I was completely wrong for what I wanted Grasshopper to do

This probably has occurred to you but…

When I first saw Grasshopper, I thought it was cool, you know, with the sliders, input boxes, to interact with Grasshopper on one window, and Rhino in another, parametrically but graphically.

Now, I am finding, that I want to draw a stick-figure or box-drawing of where I want to make whatever I want to make–and then Grasshopper replaces it with what I have hopefully programed it to do.

It sound rudimentary, but as style, I want to control everything about my thing with the stick-figure itself or simple representation, in Rhino’s 3D window.

In other words, currently, I am taking in 14 parameters from my stick-figure, with only 4 sliders or input boxes–everything else is measured and aligned from the stick figure.

Then, this basic stick-figure template becomes part of the tool. I drop the stick figure in somewhere, and lengthen this, shorten that, heightened this, and Grasshopper adds the final general part over it.

Though, more than anything, I find that I need the sliders for radii. I should think that counts of things such as segments would be difficult to gather in this way.

[ It also reminds me of level editing, whereas you had programming connections, relays, and triggers, running right through rooms. It would be like running Grasshopper in a 3D window ]

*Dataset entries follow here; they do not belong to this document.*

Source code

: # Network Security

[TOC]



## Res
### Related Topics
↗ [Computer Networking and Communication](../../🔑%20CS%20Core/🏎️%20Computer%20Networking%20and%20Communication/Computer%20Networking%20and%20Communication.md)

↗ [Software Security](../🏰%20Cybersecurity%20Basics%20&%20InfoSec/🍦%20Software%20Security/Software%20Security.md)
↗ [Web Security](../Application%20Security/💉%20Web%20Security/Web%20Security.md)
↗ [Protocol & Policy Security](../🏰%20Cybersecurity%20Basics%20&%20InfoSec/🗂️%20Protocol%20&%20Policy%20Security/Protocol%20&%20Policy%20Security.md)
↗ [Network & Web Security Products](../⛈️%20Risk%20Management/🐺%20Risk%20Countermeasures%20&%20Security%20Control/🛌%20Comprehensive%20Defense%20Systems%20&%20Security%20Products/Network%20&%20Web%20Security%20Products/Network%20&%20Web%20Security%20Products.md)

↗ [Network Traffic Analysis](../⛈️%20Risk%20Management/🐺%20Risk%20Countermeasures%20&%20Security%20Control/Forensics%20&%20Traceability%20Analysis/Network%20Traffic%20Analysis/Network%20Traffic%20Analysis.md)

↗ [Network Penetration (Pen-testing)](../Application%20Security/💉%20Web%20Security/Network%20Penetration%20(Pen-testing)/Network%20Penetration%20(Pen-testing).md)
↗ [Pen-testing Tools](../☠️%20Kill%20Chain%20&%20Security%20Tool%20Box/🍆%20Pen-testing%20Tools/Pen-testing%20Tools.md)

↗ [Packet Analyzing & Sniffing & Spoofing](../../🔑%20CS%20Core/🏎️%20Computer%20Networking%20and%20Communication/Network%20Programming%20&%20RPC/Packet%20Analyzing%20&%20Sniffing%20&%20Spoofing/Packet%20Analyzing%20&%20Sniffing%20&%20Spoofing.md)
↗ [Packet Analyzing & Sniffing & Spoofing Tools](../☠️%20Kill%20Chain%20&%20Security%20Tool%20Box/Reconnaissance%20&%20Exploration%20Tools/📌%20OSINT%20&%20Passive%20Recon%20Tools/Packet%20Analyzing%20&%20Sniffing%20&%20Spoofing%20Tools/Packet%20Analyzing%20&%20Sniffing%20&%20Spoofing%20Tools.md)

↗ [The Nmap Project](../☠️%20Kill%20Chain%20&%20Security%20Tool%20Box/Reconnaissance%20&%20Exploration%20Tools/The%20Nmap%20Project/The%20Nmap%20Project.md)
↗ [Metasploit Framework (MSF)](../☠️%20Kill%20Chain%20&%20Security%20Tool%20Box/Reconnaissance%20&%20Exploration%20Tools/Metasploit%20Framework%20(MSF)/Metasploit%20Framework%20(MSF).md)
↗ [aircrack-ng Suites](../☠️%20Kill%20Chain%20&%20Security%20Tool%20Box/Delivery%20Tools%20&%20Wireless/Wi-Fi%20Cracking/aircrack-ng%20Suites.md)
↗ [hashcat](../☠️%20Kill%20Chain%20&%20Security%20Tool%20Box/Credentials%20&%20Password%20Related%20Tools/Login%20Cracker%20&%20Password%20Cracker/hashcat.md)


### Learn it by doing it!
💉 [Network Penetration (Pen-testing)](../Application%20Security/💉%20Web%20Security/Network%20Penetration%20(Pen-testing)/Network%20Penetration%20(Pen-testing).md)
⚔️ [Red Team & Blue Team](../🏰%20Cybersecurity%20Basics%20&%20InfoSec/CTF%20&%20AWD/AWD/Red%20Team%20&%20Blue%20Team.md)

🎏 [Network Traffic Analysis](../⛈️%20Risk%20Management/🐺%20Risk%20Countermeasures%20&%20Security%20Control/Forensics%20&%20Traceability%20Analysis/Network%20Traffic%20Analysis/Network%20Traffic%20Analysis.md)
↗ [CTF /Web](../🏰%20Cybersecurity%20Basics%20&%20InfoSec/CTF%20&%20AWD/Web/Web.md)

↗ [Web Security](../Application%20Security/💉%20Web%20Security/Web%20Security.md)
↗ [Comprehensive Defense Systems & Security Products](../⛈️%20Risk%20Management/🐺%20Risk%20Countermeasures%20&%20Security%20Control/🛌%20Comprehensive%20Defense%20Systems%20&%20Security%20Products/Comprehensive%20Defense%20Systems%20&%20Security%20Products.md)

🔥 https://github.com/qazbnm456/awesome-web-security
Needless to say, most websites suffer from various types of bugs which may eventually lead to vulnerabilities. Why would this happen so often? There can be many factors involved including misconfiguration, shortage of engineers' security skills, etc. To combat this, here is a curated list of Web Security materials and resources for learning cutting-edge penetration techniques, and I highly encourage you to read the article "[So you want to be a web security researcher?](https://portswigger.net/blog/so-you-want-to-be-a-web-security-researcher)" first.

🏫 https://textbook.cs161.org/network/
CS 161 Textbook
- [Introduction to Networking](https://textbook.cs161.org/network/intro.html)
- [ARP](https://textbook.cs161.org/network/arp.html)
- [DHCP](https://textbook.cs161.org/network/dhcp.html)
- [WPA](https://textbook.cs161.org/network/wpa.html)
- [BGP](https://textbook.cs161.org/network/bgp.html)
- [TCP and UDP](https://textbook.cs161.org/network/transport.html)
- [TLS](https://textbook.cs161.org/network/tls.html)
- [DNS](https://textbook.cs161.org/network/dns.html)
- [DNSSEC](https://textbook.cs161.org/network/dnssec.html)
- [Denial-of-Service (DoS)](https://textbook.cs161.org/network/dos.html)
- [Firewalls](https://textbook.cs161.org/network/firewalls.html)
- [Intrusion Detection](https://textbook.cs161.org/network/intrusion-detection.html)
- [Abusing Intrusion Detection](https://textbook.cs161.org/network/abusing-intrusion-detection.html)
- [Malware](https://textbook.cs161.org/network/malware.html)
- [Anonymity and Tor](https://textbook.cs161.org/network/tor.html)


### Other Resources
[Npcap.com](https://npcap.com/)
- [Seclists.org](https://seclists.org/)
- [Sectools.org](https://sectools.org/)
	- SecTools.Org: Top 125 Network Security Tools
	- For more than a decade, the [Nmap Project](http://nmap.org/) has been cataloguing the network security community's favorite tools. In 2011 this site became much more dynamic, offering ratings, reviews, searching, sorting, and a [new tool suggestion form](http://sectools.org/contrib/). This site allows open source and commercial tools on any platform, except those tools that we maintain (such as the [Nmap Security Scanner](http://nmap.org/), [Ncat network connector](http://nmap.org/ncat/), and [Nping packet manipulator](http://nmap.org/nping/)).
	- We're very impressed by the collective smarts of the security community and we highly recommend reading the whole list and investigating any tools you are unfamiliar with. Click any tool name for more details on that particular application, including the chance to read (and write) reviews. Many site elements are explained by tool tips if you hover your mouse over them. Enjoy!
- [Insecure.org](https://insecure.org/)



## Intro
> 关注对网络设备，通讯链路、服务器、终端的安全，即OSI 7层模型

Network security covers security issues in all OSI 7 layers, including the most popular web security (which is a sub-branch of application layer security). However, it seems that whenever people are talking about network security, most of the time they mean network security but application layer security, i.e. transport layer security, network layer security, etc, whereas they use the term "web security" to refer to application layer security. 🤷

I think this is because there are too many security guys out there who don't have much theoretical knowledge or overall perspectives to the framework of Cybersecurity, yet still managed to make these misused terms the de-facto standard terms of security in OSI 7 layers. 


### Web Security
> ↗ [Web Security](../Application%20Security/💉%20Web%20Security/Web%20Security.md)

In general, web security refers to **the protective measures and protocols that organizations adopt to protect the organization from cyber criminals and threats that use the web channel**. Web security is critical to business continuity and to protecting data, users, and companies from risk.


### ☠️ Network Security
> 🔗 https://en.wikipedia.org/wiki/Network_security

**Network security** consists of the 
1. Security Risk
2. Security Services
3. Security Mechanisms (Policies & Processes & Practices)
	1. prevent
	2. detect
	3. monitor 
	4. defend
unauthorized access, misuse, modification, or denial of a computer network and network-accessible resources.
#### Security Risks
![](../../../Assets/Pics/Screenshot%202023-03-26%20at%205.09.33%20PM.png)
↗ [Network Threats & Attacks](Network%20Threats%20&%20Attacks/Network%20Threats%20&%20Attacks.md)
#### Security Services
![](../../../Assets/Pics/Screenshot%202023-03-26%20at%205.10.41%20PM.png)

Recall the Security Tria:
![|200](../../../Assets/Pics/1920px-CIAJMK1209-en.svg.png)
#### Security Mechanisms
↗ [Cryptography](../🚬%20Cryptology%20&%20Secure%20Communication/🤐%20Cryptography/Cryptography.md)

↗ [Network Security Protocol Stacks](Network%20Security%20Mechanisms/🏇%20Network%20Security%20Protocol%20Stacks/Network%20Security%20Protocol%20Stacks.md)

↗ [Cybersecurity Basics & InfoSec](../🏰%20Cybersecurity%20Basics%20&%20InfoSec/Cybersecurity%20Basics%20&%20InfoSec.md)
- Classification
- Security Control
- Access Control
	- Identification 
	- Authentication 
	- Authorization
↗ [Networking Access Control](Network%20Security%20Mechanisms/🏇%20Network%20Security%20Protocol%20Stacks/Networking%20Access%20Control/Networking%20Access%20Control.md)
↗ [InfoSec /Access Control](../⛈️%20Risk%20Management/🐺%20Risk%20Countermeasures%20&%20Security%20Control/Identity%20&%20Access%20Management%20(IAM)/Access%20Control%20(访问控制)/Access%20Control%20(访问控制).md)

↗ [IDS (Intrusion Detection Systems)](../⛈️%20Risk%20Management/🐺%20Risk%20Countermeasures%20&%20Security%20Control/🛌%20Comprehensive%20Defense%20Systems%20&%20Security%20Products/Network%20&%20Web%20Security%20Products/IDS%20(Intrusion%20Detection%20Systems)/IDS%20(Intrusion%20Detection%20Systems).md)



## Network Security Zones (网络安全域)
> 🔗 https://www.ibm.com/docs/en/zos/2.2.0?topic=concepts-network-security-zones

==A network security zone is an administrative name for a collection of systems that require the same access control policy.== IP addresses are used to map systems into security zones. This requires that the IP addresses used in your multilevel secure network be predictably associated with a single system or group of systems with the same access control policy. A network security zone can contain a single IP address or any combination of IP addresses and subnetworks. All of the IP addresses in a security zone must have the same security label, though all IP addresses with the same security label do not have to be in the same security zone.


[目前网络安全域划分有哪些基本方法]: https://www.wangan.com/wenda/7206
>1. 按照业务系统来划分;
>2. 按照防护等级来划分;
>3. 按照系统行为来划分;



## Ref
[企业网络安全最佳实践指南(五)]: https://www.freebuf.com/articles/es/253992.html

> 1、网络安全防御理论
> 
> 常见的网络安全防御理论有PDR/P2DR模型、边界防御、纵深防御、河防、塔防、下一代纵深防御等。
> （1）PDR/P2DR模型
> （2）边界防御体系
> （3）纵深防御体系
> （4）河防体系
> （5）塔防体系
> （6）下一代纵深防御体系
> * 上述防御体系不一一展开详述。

Hi Brenda. It is doable. I’ve been playing around with Kangaroo and Mesh Cage Morph last year and created this stickman. I can move the joints and manipulate node sizes in Rhino.

The whole thing is a bit complicated and I think it is more efficient to use other software such as Blender or Unreal, which will also lead to much better and compelling results.


Hi Brenda, please use descriptive titles rather than clickbait-style with each words starting capitalized, thanks.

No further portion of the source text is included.